The above is Part Nine from a lecture given by Attorney Justin J. McShane before the North Carolina Advocates for Justice “Advanced DWI Seminar”. This seminar happened on February 26, 2010. It was organized and hosted by John K. Fanney, Esquire of Fanney & Jackson, P.C. The following is a transcript of this video:

Let’s take a look at thin layer chromatography. I am going to cover it very quickly because it is just something to be exposed to. The first thing to do is extract the substance. You get the substance. The next thing you do is spot it on the plate. You fill at the bottom. Next you place in the solvent, the stuff you are going to be sucking up. After that you watch the solvent front as it elutes upward, causes that separation, hence the word chromatography. The next thing that happens is it is developed, meaning it is colorized. Then they read the distance, the color, and the resolution, against a known standard.

Let’s get very practical. This is from a particular case that we had that was a screening for THC. You are going to see this in urine related cases. You are going to see this in solid drug dose cases. They don’t particularly do it for blood but the important thing is to understand the process.

They take the known standard of THC, coming from a traceable source, meaning they absolutely know that it contains THC. Then they do those steps that we did, the spotting, and it elutes up, and then these are unknown from cases. So you have the standard but then you start to look over here and know that is what it is supposed to look like but nothing actually looks like that except for maybe that one. There are differences in the distance, the time that is related and it can be very subjective as far as the call as to whether or not it is THC.

The most instructive one to me is this one. This one means that someone got arrested for having pot, had to call one of you great folks up to defend them, no THC at all is present there. I wonder what happened with that guy’s case because my guy’s case was the nice beautiful one right there. This guy, who knows what happened to him. He might have pled guilty and it is just because they did the NIK kit on the side of the road but when it went into the lab maybe they didn’t get the lab results that came out of it. You have to be aware and you have to look for the raw data. The principle of thin layer chromatography, just think of the bounty commercials.

Now we are moving out of the realm of make believe and we are going to start to talk about forensic testing. What you have to understand is that molecules have different shapes and forms based upon the different bonding. On the left we have coca-juana molecules, on the right we have metho-juana molecules. Different things have different chemical structures.

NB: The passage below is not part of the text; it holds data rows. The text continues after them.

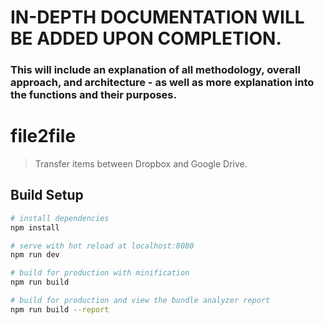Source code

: # IN-DEPTH DOCUMENTATION WILL BE ADDED UPON COMPLETION. 
### This will include an explanation of all methodology, overall approach, and architecture - as well as more explanation into the functions and their purposes.

# file2file

> Transfer items between Dropbox and Google Drive.

## Build Setup

``` bash
# install dependencies
npm install

# serve with hot reload at localhost:8080
npm run dev

# build for production with minification
npm run build

# build for production and view the bundle analyzer report
npm run build --report
```
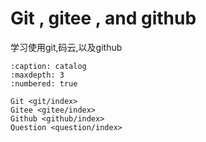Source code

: # Git , gitee , and github

学习使用git,码云,以及github

```{toctree}
:caption: catalog
:maxdepth: 3
:numbered: true

Git <git/index>
Gitee <gitee/index>
Github <github/index>
Question <question/index>
```
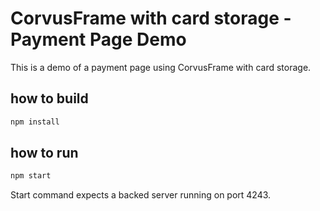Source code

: # CorvusFrame with card storage - Payment Page Demo

This is a demo of a payment page using CorvusFrame with card storage.

## how to build

```bash
npm install
```

## how to run

```bash
npm start
```

Start command expects a backed server running on port 4243.
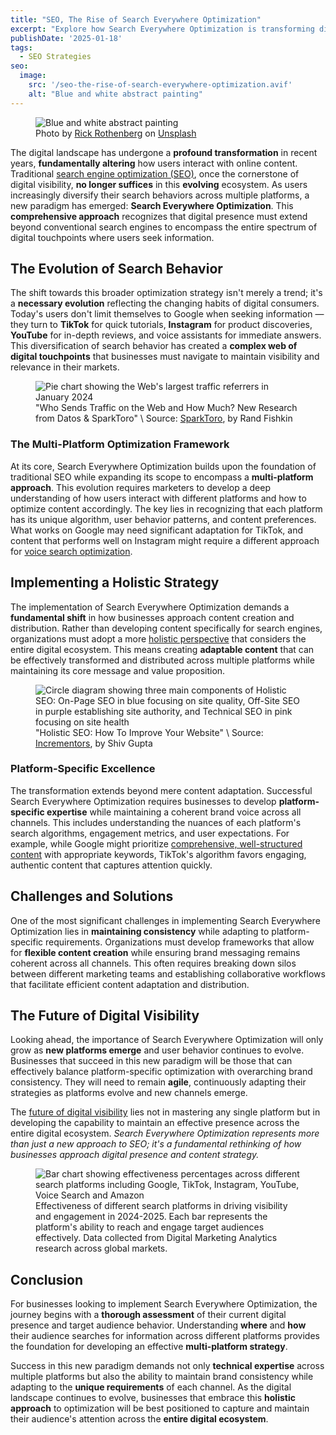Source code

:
 ```yaml
---
title: "SEO, The Rise of Search Everywhere Optimization"
excerpt: "Explore how Search Everywhere Optimization is transforming digital visibility beyond traditional SEO, encompassing multi-platform strategies for comprehensive online presence."
publishDate: '2025-01-18'
tags:
  - SEO Strategies
seo:
  image:
    src: '/seo-the-rise-of-search-everywhere-optimization.avif'
    alt: "Blue and white abstract painting"
---
```


<figure>
  <img id="cover-img" src="/seo-the-rise-of-search-everywhere-optimization.avif" alt="Blue and white abstract painting">
  <figcaption>
    Photo by <a href="https://unsplash.com/@rick_rothenberg?utm_content=creditCopyText&utm_medium=referral&utm_source=unsplash">Rick Rothenberg</a> on 
    <a href="https://unsplash.com/photos/blue-and-white-abstract-painting-Nqx3SaMp4kQ?utm_content=creditCopyText&utm_medium=referral&utm_source=unsplash">Unsplash</a>
  </figcaption>
</figure>

The digital landscape has undergone a **profound transformation** in recent years, **fundamentally altering** how users interact with online content. Traditional [search engine optimization (SEO)](https://www.serp-secrets.com/blog/mastering-bert-in-seo-for-better-semantic-insight/), once the cornerstone of digital visibility, **no longer suffices** in this **evolving** ecosystem. As users increasingly diversify their search behaviors across multiple platforms, a new paradigm has emerged: **Search Everywhere Optimization**. This **comprehensive approach** recognizes that digital presence must extend beyond conventional search engines to encompass the entire spectrum of digital touchpoints where users seek information.

## The Evolution of Search Behavior

The shift towards this broader optimization strategy isn't merely a trend; it's a **necessary evolution** reflecting the changing habits of digital consumers. Today's users don't limit themselves to Google when seeking information — they turn to **TikTok** for quick tutorials, **Instagram** for product discoveries, **YouTube** for in-depth reviews, and voice assistants for immediate answers. This diversification of search behavior has created a **complex web of digital touchpoints** that businesses must navigate to maintain visibility and relevance in their markets.

<figure>
  <img id="article-img" src="/web-traffic-referrers-2024.webp" alt="Pie chart showing the Web's largest traffic referrers in January 2024">
  <figcaption>
    "Who Sends Traffic on the Web and How Much? New Research from Datos & SparkToro" \
    Source: <a href="https://sparktoro.com/blog/who-sends-traffic-on-the-web-and-how-much-new-research-from-datos-sparktoro/" target="_blank">SparkToro</a>, by Rand Fishkin
  </figcaption>
</figure>

### The Multi-Platform Optimization Framework

At its core, Search Everywhere Optimization builds upon the foundation of traditional SEO while expanding its scope to encompass a **multi-platform approach**. This evolution requires marketers to develop a deep understanding of how users interact with different platforms and how to optimize content accordingly. The key lies in recognizing that each platform has its unique algorithm, user behavior patterns, and content preferences. What works on Google may need significant adaptation for TikTok, and content that performs well on Instagram might require a different approach for [voice search optimization](https://www.serp-secrets.com/blog/seo-in-2024-trends-tips-strategies-guide/).

## Implementing a Holistic Strategy

The implementation of Search Everywhere Optimization demands a **fundamental shift** in how businesses approach content creation and distribution. Rather than developing content specifically for search engines, organizations must adopt a more [holistic perspective](https://www.serp-secrets.com/blog/adapting-to-googles-helpful-content-era/) that considers the entire digital ecosystem. This means creating **adaptable content** that can be effectively transformed and distributed across multiple platforms while maintaining its core message and value proposition.

<figure>
  <img id="article-img" src="/holistic-seo-approach.webp" alt="Circle diagram showing three main components of Holistic SEO: On-Page SEO in blue focusing on site quality, Off-Site SEO in purple establishing site authority, and Technical SEO in pink focusing on site health">
  <figcaption>
    "Holistic SEO: How To Improve Your Website" \
    Source: <a href="https://www.incrementors.com/blog/holistic-seo-to-improve-your-website/" target="_blank">Incrementors</a>, by Shiv Gupta
  </figcaption>
</figure>

### Platform-Specific Excellence

The transformation extends beyond mere content adaptation. Successful Search Everywhere Optimization requires businesses to develop **platform-specific expertise** while maintaining a coherent brand voice across all channels. This includes understanding the nuances of each platform's search algorithms, engagement metrics, and user expectations. For example, while Google might prioritize [comprehensive, well-structured content](https://www.serp-secrets.com/blog/advanced-strategies-for-schema-markup-optimization/) with appropriate keywords, TikTok's algorithm favors engaging, authentic content that captures attention quickly.

## Challenges and Solutions

One of the most significant challenges in implementing Search Everywhere Optimization lies in **maintaining consistency** while adapting to platform-specific requirements. Organizations must develop frameworks that allow for **flexible content creation** while ensuring brand messaging remains coherent across all channels. This often requires breaking down silos between different marketing teams and establishing collaborative workflows that facilitate efficient content adaptation and distribution.

## The Future of Digital Visibility

Looking ahead, the importance of Search Everywhere Optimization will only grow as **new platforms emerge** and user behavior continues to evolve. Businesses that succeed in this new paradigm will be those that can effectively balance platform-specific optimization with overarching brand consistency. They will need to remain **agile**, continuously adapting their strategies as platforms evolve and new channels emerge.

The [future of digital visibility](https://www.serp-secrets.com/blog/seo-2025-upcoming-changes-and-how-to-adapt/) lies not in mastering any single platform but in developing the capability to maintain an effective presence across the entire digital ecosystem. *Search Everywhere Optimization represents more than just a new approach to SEO; it's a fundamental rethinking of how businesses approach digital presence and content strategy.*

<figure>
  <img id="article-img" src="/search-platforms-effectiveness.svg" alt="Bar chart showing effectiveness percentages across different search platforms including Google, TikTok, Instagram, YouTube, Voice Search and Amazon">
  <figcaption>
    Effectiveness of different search platforms in driving visibility and engagement in 2024-2025. Each bar represents the platform's ability to reach and engage target audiences effectively. Data collected from Digital Marketing Analytics research across global markets.
  </figcaption>
</figure>

## Conclusion

For businesses looking to implement Search Everywhere Optimization, the journey begins with a **thorough assessment** of their current digital presence and target audience behavior. Understanding **where** and **how** their audience searches for information across different platforms provides the foundation for developing an effective **multi-platform strategy**.

Success in this new paradigm demands not only **technical expertise** across multiple platforms but also the ability to maintain brand consistency while adapting to the **unique requirements** of each channel. As the digital landscape continues to evolve, businesses that embrace this **holistic approach** to optimization will be best positioned to capture and maintain their audience's attention across the **entire digital ecosystem**.
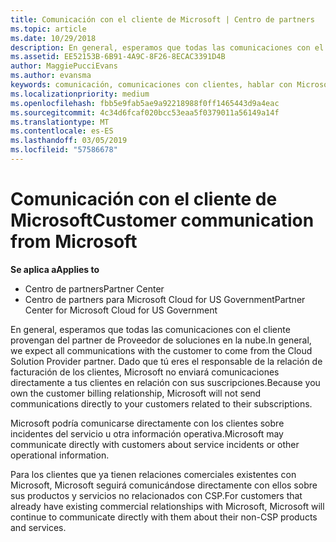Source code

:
 ```yaml
---
title: Comunicación con el cliente de Microsoft | Centro de partners
ms.topic: article
ms.date: 10/29/2018
description: En general, esperamos que todas las comunicaciones con el cliente provengan del partner de Proveedor de soluciones en la nube.
ms.assetid: EE52153B-6B91-4A9C-8F26-8ECAC3391D4B
author: MaggiePucciEvans
ms.author: evansma
keywords: comunicación, comunicaciones con clientes, hablar con Microsoft
ms.localizationpriority: medium
ms.openlocfilehash: fbb5e9fab5ae9a92218988f0ff1465443d9a4eac
ms.sourcegitcommit: 4c34d6fcaf020bcc53eaa5f0379011a56149a14f
ms.translationtype: MT
ms.contentlocale: es-ES
ms.lasthandoff: 03/05/2019
ms.locfileid: "57586678"
---
```

# <a name="customer-communication-from-microsoft"></a><span data-ttu-id="a865e-104">Comunicación con el cliente de Microsoft</span><span class="sxs-lookup"><span data-stu-id="a865e-104">Customer communication from Microsoft</span></span>

<span data-ttu-id="a865e-105">**Se aplica a**</span><span class="sxs-lookup"><span data-stu-id="a865e-105">**Applies to**</span></span>

-  <span data-ttu-id="a865e-106">Centro de partners</span><span class="sxs-lookup"><span data-stu-id="a865e-106">Partner Center</span></span>
-  <span data-ttu-id="a865e-107">Centro de partners para Microsoft Cloud for US Government</span><span class="sxs-lookup"><span data-stu-id="a865e-107">Partner Center for Microsoft Cloud for US Government</span></span>


<span data-ttu-id="a865e-108">En general, esperamos que todas las comunicaciones con el cliente provengan del partner de Proveedor de soluciones en la nube.</span><span class="sxs-lookup"><span data-stu-id="a865e-108">In general, we expect all communications with the customer to come from the Cloud Solution Provider partner.</span></span> <span data-ttu-id="a865e-109">Dado que tú eres el responsable de la relación de facturación de los clientes, Microsoft no enviará comunicaciones directamente a tus clientes en relación con sus suscripciones.</span><span class="sxs-lookup"><span data-stu-id="a865e-109">Because you own the customer billing relationship, Microsoft will not send communications directly to your customers related to their subscriptions.</span></span>

<span data-ttu-id="a865e-110">Microsoft podría comunicarse directamente con los clientes sobre incidentes del servicio u otra información operativa.</span><span class="sxs-lookup"><span data-stu-id="a865e-110">Microsoft may communicate directly with customers about service incidents or other operational information.</span></span>

<span data-ttu-id="a865e-111">Para los clientes que ya tienen relaciones comerciales existentes con Microsoft, Microsoft seguirá comunicándose directamente con ellos sobre sus productos y servicios no relacionados con CSP.</span><span class="sxs-lookup"><span data-stu-id="a865e-111">For customers that already have existing commercial relationships with Microsoft, Microsoft will continue to communicate directly with them about their non-CSP products and services.</span></span>

 

 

This, if you have never seen one, is a gas chromatograph. When you hear those magic words, gas chromatograph, many attorneys think, ‘well that is it; we just have to work out a deal’. If you understand gas chromatography and you can be exposed to it, you can understand that’s not it. There is a lot more to it so let’s take a look at it and get a little background. Basically you have a sample vial, a head space vial, and this is the actual device, it is the gas chromatograph. This part is called a column; I actually have a column right here. I am going to pass it around so everyone can take a look at it. There are two different types of columns. The first type is called a packed column which no one ever uses unless they are in Michigan, maybe Wisconsin. The more prevalent one is called the capillary column. This is a capillary column. It is very thin. This is where things get pumped through and get separated out. Again, it is called chromatography, separation science. The process that goes along with it is very easy to understand. You just have to be exposed to it.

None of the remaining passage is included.